I have a spreadsheet like this. The column data is dynamic and can vary in "N" different ways.

For example, column "h" can have "n" values. I need to match them with the correct values ​​from column "t" and each "t" can have "n" values ​​in column "c".

So h1 can have 3 matching "t"s and "t1" can have 2 "c"s, just like "t2" can have 3 "c"s and so on. The numbers are different.

NOTE: h1 and h2 will not always be sequences.

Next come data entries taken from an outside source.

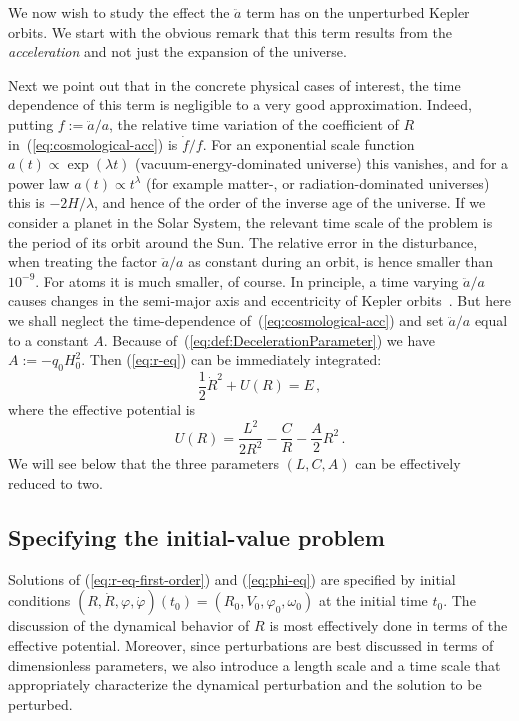 \documentclass
[rmp,aps,twocolumn,showpacs,preprintnumbers,amsmath,amssymb]{revtex4}
\theoremstyle{plain}
\theoremstyle{definition}
\theoremstyle{remark}
\begin{document}
We now wish to study the effect the $\ddot a$ term has on the unperturbed 
Kepler orbits. We start with the obvious remark that this term results 
from the \emph{acceleration} and not just the expansion of the universe. 

Next we point out that in the concrete physical cases 
of interest, the time dependence of this term is negligible to a very 
good approximation. Indeed, putting $f:=\ddot{a}/a$, the relative time 
variation of the coefficient of $R$ in~(\ref{eq:cosmological-acc}) is 
$\dot{f}/f$. For an exponential scale function $a(t)\propto\exp(\lambda t)$ 
(vacuum-energy-dominated universe) this vanishes, and for a power law
$a(t)\propto t^\lambda$ (for example matter-, or 
radiation-dominated universes) this is $-2H/\lambda$, and hence of 
the order of the inverse age of the universe. If we consider a planet 
in the Solar System, the relevant time scale of the problem is the 
period of its orbit around the Sun. The relative error in the 
disturbance, when treating the factor $\ddot{a}/a$ as constant during 
an orbit, is hence smaller than $10^{-9}$. For atoms it is much smaller, 
of course. In principle, 
a time varying $\ddot{a}/a$ causes changes in the semi-major 
axis and eccentricity of Kepler orbits~\cite{Sereno.Jetzer:2007}.
But here we shall neglect the time-dependence of~(\ref{eq:cosmological-acc})
and set $\ddot{a}/a$ equal to a constant $A$. Because 
of~(\ref{eq:def:DecelerationParameter}) we have $A:=-q_0H_0^2$.
Then (\ref{eq:r-eq}) can be immediately integrated: 
%
\begin{equation}\label{eq:r-eq-first-order}
\frac{1}{2}\dot{R}^2 + U(R) = E\,,
\end{equation}
%
where the effective potential is 
%
\begin{equation}\label{eq:potential}
U(R)=\frac{L^2}{2R^2}-\frac{C}{R}-\frac{A}{2}R^2 \,.
\end{equation}
%
We will see below that the three parameters $(L,C,A)$ can 
be effectively reduced to two. 


\subsection{Specifying the initial-value problem}
\label{sec:SpecifyingIVP}
%
Solutions of (\ref{eq:r-eq-first-order}) and (\ref{eq:phi-eq}) 
are specified by initial conditions 
$(R,\dot R,\varphi,\dot \varphi)(t_0)=(R_0,V_0,\varphi_0,\omega_0)$ 
at the initial time $t_0$. The discussion of the dynamical behavior of $R$ 
is most effectively done in terms of the effective potential. Moreover, 
since perturbations are best discussed in terms of dimensionless parameters, 
we also introduce a length scale and a time scale that appropriately 
characterize the dynamical perturbation and the solution to be perturbed. 
\end{document}

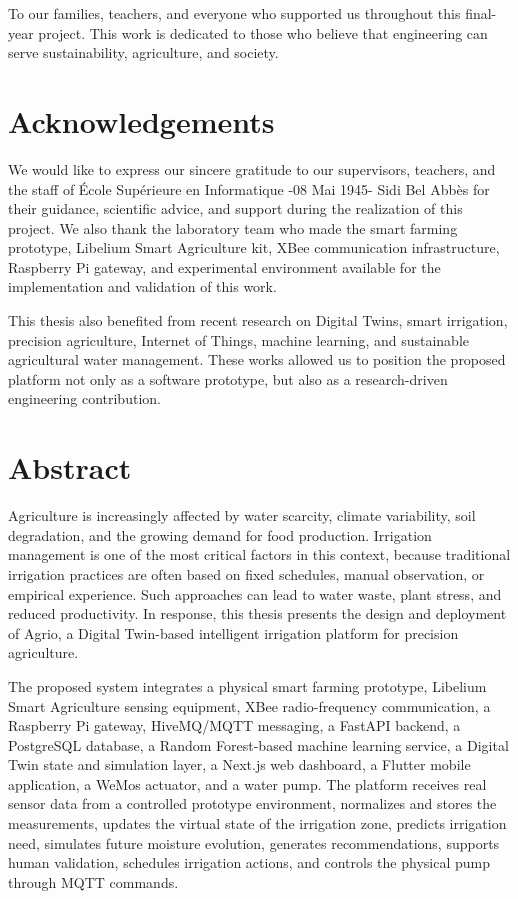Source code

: To our families, teachers, and everyone who supported us throughout this final-year project. This work is dedicated to those who believe that engineering can serve sustainability, agriculture, and society.

\chapter*{Acknowledgements}

We would like to express our sincere gratitude to our supervisors, teachers, and the staff of École Supérieure en Informatique -08 Mai 1945- Sidi Bel Abbès for their guidance, scientific advice, and support during the realization of this project. We also thank the laboratory team who made the smart farming prototype, Libelium Smart Agriculture kit, XBee communication infrastructure, Raspberry Pi gateway, and experimental environment available for the implementation and validation of this work.

This thesis also benefited from recent research on Digital Twins, smart irrigation, precision agriculture, Internet of Things, machine learning, and sustainable agricultural water management. These works allowed us to position the proposed platform not only as a software prototype, but also as a research-driven engineering contribution.

\chapter*{Abstract}

Agriculture is increasingly affected by water scarcity, climate variability, soil degradation, and the growing demand for food production. Irrigation management is one of the most critical factors in this context, because traditional irrigation practices are often based on fixed schedules, manual observation, or empirical experience. Such approaches can lead to water waste, plant stress, and reduced productivity. In response, this thesis presents the design and deployment of Agrio, a Digital Twin-based intelligent irrigation platform for precision agriculture.

The proposed system integrates a physical smart farming prototype, Libelium Smart Agriculture sensing equipment, XBee radio-frequency communication, a Raspberry Pi gateway, HiveMQ/MQTT messaging, a FastAPI backend, a PostgreSQL database, a Random Forest-based machine learning service, a Digital Twin state and simulation layer, a Next.js web dashboard, a Flutter mobile application, a WeMos actuator, and a water pump. The platform receives real sensor data from a controlled prototype environment, normalizes and stores the measurements, updates the virtual state of the irrigation zone, predicts irrigation need, simulates future moisture evolution, generates recommendations, supports human validation, schedules irrigation actions, and controls the physical pump through MQTT commands.


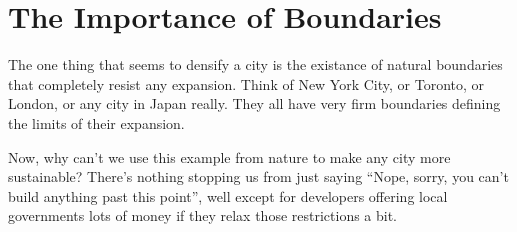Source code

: \documentclass{book}
\begin{document}
    \chapter{The Importance of Boundaries}
    The one thing that seems to densify a city is the existance of natural boundaries that completely resist any expansion.
    Think of New York City, or Toronto, or London, or any city in Japan really.
    They all have very firm boundaries defining the limits of their expansion.

    Now, why can't we use this example from nature to make any city more sustainable?
    There's nothing stopping us from just saying ``Nope, sorry, you can't build anything past this point'', well except for developers offering local governments lots of money if they relax those restrictions a bit.
    
\end{document}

For example, I can have h1 and then h40. The only sequential part in the spreadsheet is the number of "c"s each "t" has.

Example of the spreadsheet

h t c flag
h1 t001 random text (from h1 just show where match) c001-random text 0
c002 random text 0
t002 random text c001-random text 1
c002-random text 1
c003-random text 1
t003 random text c001-random text 2
h2 t001 random text c001-random text 3
c002-random text 3
t002 random text c001-random text 4
c002-random text 4

and sheet continue ... so I need match each "h" with correct "t" and each "t" correct "c" into dict first!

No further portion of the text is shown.